Collected data
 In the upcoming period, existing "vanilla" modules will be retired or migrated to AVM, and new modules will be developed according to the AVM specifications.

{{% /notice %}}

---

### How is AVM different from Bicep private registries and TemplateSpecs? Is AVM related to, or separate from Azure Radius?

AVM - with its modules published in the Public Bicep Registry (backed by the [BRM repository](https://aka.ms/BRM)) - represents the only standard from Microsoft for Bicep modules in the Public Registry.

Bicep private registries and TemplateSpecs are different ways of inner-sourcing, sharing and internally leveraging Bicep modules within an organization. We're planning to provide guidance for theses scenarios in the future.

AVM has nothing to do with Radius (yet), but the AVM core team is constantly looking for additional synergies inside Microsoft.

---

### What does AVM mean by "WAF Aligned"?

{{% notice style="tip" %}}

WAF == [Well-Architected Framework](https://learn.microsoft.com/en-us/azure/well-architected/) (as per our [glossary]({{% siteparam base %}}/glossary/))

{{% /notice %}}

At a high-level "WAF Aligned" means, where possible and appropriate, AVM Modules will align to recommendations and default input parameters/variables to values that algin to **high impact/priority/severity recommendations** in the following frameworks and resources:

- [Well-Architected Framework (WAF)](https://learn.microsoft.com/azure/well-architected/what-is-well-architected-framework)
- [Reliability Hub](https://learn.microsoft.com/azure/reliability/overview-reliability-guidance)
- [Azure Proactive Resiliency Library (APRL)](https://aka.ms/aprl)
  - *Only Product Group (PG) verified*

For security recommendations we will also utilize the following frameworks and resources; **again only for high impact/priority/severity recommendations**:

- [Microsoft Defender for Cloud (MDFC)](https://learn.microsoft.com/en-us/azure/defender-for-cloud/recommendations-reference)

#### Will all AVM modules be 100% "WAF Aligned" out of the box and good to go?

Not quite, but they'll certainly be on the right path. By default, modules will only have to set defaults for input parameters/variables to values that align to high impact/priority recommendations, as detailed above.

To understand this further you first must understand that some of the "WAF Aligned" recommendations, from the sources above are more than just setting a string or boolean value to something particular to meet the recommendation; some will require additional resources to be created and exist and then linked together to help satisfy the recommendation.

Aim of the exercise -
Send back every entry precisely as given.

Written solution -
 In the upcoming period, existing "vanilla" modules will be retired or migrated to AVM, and new modules will be developed according to the AVM specifications.

{{% /notice %}}

---

### How is AVM different from Bicep private registries and TemplateSpecs? Is AVM related to, or separate from Azure Radius?

AVM - with its modules published in the Public Bicep Registry (backed by the [BRM repository](https://aka.ms/BRM)) - represents the only standard from Microsoft for Bicep modules in the Public Registry.

Bicep private registries and TemplateSpecs are different ways of inner-sourcing, sharing and internally leveraging Bicep modules within an organization. We're planning to provide guidance for theses scenarios in the future.

AVM has nothing to do with Radius (yet), but the AVM core team is constantly looking for additional synergies inside Microsoft.

---

### What does AVM mean by "WAF Aligned"?

{{% notice style="tip" %}}

WAF == [Well-Architected Framework](https://learn.microsoft.com/en-us/azure/well-architected/) (as per our [glossary]({{% siteparam base %}}/glossary/))

{{% /notice %}}

At a high-level "WAF Aligned" means, where possible and appropriate, AVM Modules will align to recommendations and default input parameters/variables to values that algin to **high impact/priority/severity recommendations** in the following frameworks and resources:

- [Well-Architected Framework (WAF)](https://learn.microsoft.com/azure/well-architected/what-is-well-architected-framework)
- [Reliability Hub](https://learn.microsoft.com/azure/reliability/overview-reliability-guidance)
- [Azure Proactive Resiliency Library (APRL)](https://aka.ms/aprl)
  - *Only Product Group (PG) verified*

For security recommendations we will also utilize the following frameworks and resources; **again only for high impact/priority/severity recommendations**:

- [Microsoft Defender for Cloud (MDFC)](https://learn.microsoft.com/en-us/azure/defender-for-cloud/recommendations-reference)

#### Will all AVM modules be 100% "WAF Aligned" out of the box and good to go?

Not quite, but they'll certainly be on the right path. By default, modules will only have to set defaults for input parameters/variables to values that align to high impact/priority recommendations, as detailed above.

To understand this further you first must understand that some of the "WAF Aligned" recommendations, from the sources above are more than just setting a string or boolean value to something particular to meet the recommendation; some will require additional resources to be created and exist and then linked together to help satisfy the recommendation.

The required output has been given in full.